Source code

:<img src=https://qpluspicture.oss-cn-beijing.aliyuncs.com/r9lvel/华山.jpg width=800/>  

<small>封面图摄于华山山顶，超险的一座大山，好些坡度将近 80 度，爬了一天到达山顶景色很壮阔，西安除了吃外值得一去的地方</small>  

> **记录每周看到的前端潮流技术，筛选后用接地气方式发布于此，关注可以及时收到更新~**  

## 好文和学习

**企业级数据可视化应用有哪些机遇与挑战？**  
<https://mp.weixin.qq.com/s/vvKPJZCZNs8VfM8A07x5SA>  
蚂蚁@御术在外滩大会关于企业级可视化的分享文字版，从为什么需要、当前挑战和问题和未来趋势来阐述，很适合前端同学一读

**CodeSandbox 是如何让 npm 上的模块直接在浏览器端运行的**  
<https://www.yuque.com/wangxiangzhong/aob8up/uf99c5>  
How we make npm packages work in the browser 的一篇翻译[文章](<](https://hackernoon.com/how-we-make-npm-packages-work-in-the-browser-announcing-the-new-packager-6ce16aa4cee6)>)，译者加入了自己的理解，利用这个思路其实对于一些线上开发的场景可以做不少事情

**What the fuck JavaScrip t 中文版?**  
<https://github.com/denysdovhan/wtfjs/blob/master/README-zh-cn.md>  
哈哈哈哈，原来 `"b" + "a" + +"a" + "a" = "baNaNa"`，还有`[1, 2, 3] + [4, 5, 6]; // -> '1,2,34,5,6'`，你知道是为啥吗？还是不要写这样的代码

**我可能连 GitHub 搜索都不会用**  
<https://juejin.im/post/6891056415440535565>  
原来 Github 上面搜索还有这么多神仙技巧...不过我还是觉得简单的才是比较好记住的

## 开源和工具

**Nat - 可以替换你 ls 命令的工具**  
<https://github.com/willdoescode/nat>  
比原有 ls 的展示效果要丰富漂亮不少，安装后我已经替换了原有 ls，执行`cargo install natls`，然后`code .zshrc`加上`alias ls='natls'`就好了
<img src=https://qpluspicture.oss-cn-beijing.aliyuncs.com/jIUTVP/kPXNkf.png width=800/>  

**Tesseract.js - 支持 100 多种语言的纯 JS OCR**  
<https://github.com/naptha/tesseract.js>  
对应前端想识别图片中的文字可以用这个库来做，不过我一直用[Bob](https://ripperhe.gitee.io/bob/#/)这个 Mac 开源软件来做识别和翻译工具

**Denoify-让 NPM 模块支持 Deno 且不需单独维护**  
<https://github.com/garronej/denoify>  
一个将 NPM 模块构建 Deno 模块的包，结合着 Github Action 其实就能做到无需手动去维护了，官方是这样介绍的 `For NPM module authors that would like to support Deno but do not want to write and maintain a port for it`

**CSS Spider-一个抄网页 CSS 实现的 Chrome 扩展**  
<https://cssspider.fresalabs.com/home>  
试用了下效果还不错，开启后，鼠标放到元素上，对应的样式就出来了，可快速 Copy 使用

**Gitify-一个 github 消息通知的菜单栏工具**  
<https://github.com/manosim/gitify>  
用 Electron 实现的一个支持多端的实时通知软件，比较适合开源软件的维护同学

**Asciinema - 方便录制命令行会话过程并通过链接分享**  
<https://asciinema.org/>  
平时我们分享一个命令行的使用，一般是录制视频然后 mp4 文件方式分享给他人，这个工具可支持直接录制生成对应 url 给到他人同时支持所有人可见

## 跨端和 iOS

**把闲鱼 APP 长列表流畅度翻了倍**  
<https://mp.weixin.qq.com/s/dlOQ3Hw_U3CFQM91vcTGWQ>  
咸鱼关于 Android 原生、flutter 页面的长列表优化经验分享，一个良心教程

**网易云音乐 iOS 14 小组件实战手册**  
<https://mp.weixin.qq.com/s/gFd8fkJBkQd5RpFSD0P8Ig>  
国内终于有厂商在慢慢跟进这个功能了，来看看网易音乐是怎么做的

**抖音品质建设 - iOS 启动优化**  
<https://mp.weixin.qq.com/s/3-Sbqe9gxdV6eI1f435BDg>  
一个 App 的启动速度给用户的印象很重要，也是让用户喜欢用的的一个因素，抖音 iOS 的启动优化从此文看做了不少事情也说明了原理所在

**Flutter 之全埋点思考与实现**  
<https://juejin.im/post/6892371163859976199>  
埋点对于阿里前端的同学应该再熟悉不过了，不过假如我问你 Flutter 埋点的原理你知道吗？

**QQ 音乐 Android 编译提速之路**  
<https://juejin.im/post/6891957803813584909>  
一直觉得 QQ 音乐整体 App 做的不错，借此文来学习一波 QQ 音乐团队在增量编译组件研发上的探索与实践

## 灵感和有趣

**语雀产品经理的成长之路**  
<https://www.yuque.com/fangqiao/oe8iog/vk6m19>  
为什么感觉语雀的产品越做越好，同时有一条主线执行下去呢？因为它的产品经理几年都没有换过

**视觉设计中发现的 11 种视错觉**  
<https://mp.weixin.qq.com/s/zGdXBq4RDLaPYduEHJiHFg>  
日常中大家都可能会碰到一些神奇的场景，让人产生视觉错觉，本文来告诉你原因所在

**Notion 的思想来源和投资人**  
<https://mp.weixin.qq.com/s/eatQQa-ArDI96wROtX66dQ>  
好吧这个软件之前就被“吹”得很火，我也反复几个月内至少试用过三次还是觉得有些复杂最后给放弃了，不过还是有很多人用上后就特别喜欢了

» **ASSIGNED TASK**: Give the material again, complete and unaltered.

» **ANSWER BELOW**:
Source code

:<img src=https://qpluspicture.oss-cn-beijing.aliyuncs.com/r9lvel/华山.jpg width=800/>  

<small>封面图摄于华山山顶，超险的一座大山，好些坡度将近 80 度，爬了一天到达山顶景色很壮阔，西安除了吃外值得一去的地方</small>  

> **记录每周看到的前端潮流技术，筛选后用接地气方式发布于此，关注可以及时收到更新~**  

## 好文和学习

**企业级数据可视化应用有哪些机遇与挑战？**  
<https://mp.weixin.qq.com/s/vvKPJZCZNs8VfM8A07x5SA>  
蚂蚁@御术在外滩大会关于企业级可视化的分享文字版，从为什么需要、当前挑战和问题和未来趋势来阐述，很适合前端同学一读

**CodeSandbox 是如何让 npm 上的模块直接在浏览器端运行的**  
<https://www.yuque.com/wangxiangzhong/aob8up/uf99c5>  
How we make npm packages work in the browser 的一篇翻译[文章](<](https://hackernoon.com/how-we-make-npm-packages-work-in-the-browser-announcing-the-new-packager-6ce16aa4cee6)>)，译者加入了自己的理解，利用这个思路其实对于一些线上开发的场景可以做不少事情

**What the fuck JavaScrip t 中文版?**  
<https://github.com/denysdovhan/wtfjs/blob/master/README-zh-cn.md>  
哈哈哈哈，原来 `"b" + "a" + +"a" + "a" = "baNaNa"`，还有`[1, 2, 3] + [4, 5, 6]; // -> '1,2,34,5,6'`，你知道是为啥吗？还是不要写这样的代码

**我可能连 GitHub 搜索都不会用**  
<https://juejin.im/post/6891056415440535565>  
原来 Github 上面搜索还有这么多神仙技巧...不过我还是觉得简单的才是比较好记住的

## 开源和工具

**Nat - 可以替换你 ls 命令的工具**  
<https://github.com/willdoescode/nat>  
比原有 ls 的展示效果要丰富漂亮不少，安装后我已经替换了原有 ls，执行`cargo install natls`，然后`code .zshrc`加上`alias ls='natls'`就好了
<img src=https://qpluspicture.oss-cn-beijing.aliyuncs.com/jIUTVP/kPXNkf.png width=800/>  

**Tesseract.js - 支持 100 多种语言的纯 JS OCR**  
<https://github.com/naptha/tesseract.js>  
对应前端想识别图片中的文字可以用这个库来做，不过我一直用[Bob](https://ripperhe.gitee.io/bob/#/)这个 Mac 开源软件来做识别和翻译工具

**Denoify-让 NPM 模块支持 Deno 且不需单独维护**  
<https://github.com/garronej/denoify>  
一个将 NPM 模块构建 Deno 模块的包，结合着 Github Action 其实就能做到无需手动去维护了，官方是这样介绍的 `For NPM module authors that would like to support Deno but do not want to write and maintain a port for it`

**CSS Spider-一个抄网页 CSS 实现的 Chrome 扩展**  
<https://cssspider.fresalabs.com/home>  
试用了下效果还不错，开启后，鼠标放到元素上，对应的样式就出来了，可快速 Copy 使用

**Gitify-一个 github 消息通知的菜单栏工具**  
<https://github.com/manosim/gitify>  
用 Electron 实现的一个支持多端的实时通知软件，比较适合开源软件的维护同学

**Asciinema - 方便录制命令行会话过程并通过链接分享**  
<https://asciinema.org/>  
平时我们分享一个命令行的使用，一般是录制视频然后 mp4 文件方式分享给他人，这个工具可支持直接录制生成对应 url 给到他人同时支持所有人可见

## 跨端和 iOS

**把闲鱼 APP 长列表流畅度翻了倍**  
<https://mp.weixin.qq.com/s/dlOQ3Hw_U3CFQM91vcTGWQ>  
咸鱼关于 Android 原生、flutter 页面的长列表优化经验分享，一个良心教程

**网易云音乐 iOS 14 小组件实战手册**  
<https://mp.weixin.qq.com/s/gFd8fkJBkQd5RpFSD0P8Ig>  
国内终于有厂商在慢慢跟进这个功能了，来看看网易音乐是怎么做的

**抖音品质建设 - iOS 启动优化**  
<https://mp.weixin.qq.com/s/3-Sbqe9gxdV6eI1f435BDg>  
一个 App 的启动速度给用户的印象很重要，也是让用户喜欢用的的一个因素，抖音 iOS 的启动优化从此文看做了不少事情也说明了原理所在

**Flutter 之全埋点思考与实现**  
<https://juejin.im/post/6892371163859976199>  
埋点对于阿里前端的同学应该再熟悉不过了，不过假如我问你 Flutter 埋点的原理你知道吗？

**QQ 音乐 Android 编译提速之路**  
<https://juejin.im/post/6891957803813584909>  
一直觉得 QQ 音乐整体 App 做的不错，借此文来学习一波 QQ 音乐团队在增量编译组件研发上的探索与实践

## 灵感和有趣

**语雀产品经理的成长之路**  
<https://www.yuque.com/fangqiao/oe8iog/vk6m19>  
为什么感觉语雀的产品越做越好，同时有一条主线执行下去呢？因为它的产品经理几年都没有换过

**视觉设计中发现的 11 种视错觉**  
<https://mp.weixin.qq.com/s/zGdXBq4RDLaPYduEHJiHFg>  
日常中大家都可能会碰到一些神奇的场景，让人产生视觉错觉，本文来告诉你原因所在

**Notion 的思想来源和投资人**  
<https://mp.weixin.qq.com/s/eatQQa-ArDI96wROtX66dQ>  
好吧这个软件之前就被“吹”得很火，我也反复几个月内至少试用过三次还是觉得有些复杂最后给放弃了，不过还是有很多人用上后就特别喜欢了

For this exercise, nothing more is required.